(Collected data)
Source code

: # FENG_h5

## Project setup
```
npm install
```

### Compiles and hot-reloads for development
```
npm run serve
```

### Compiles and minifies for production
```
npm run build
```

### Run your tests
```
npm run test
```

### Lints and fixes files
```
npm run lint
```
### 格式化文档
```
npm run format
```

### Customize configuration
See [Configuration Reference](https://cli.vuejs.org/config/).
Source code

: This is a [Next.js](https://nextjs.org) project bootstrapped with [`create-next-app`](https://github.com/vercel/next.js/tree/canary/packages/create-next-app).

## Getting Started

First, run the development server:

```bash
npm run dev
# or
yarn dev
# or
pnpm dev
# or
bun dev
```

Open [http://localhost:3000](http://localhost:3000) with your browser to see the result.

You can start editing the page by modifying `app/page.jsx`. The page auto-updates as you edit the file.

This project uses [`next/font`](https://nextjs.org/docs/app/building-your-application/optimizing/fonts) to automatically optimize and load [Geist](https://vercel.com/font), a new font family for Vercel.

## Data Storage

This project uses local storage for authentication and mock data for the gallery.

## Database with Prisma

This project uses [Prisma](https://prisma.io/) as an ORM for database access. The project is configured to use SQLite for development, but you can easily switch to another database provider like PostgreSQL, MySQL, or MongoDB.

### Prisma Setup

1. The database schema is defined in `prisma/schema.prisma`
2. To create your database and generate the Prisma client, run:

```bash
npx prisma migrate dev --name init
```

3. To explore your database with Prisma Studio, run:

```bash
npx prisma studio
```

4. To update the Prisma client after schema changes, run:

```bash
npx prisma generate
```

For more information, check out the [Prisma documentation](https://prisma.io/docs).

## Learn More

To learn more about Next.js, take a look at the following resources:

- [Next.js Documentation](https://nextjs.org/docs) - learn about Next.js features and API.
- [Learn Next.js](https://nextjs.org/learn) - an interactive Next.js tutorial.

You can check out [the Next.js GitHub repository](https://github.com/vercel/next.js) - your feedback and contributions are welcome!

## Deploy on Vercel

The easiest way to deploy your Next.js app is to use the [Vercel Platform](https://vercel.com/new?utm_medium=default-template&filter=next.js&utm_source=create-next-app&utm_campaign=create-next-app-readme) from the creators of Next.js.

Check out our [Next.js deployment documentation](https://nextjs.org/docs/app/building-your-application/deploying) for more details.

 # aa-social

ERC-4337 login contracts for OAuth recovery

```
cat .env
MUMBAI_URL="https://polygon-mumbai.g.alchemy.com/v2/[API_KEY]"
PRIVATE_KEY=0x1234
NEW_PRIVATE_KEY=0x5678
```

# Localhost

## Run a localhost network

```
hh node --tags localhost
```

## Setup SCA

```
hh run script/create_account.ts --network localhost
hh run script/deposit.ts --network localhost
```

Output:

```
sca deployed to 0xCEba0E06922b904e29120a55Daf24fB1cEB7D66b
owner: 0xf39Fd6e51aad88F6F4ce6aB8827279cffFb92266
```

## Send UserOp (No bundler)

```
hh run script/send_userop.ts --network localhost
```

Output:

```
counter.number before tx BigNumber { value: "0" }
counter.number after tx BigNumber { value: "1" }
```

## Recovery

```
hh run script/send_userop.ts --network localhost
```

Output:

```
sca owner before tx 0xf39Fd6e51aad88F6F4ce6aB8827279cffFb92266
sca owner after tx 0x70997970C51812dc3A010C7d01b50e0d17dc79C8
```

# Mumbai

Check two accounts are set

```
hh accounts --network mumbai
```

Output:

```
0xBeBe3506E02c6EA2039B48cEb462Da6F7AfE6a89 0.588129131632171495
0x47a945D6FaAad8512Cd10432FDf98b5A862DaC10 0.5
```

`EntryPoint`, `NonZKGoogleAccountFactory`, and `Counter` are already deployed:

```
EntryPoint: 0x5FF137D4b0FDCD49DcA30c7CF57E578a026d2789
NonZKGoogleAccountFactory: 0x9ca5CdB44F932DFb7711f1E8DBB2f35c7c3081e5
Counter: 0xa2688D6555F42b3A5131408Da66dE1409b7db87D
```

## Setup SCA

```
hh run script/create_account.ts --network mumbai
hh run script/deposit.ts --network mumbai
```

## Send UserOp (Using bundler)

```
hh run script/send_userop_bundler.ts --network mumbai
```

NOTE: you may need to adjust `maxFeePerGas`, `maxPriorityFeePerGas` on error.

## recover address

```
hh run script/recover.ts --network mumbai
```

TRY IT> Go line by line through the data and copy any that contain "network".

OUTPUT BELOW>
## Run a localhost network
hh run script/create_account.ts --network localhost
hh run script/deposit.ts --network localhost
hh run script/send_userop.ts --network localhost
hh run script/send_userop.ts --network localhost
hh accounts --network mumbai
hh run script/create_account.ts --network mumbai
hh run script/deposit.ts --network mumbai
hh run script/send_userop_bundler.ts --network mumbai
hh run script/recover.ts --network mumbai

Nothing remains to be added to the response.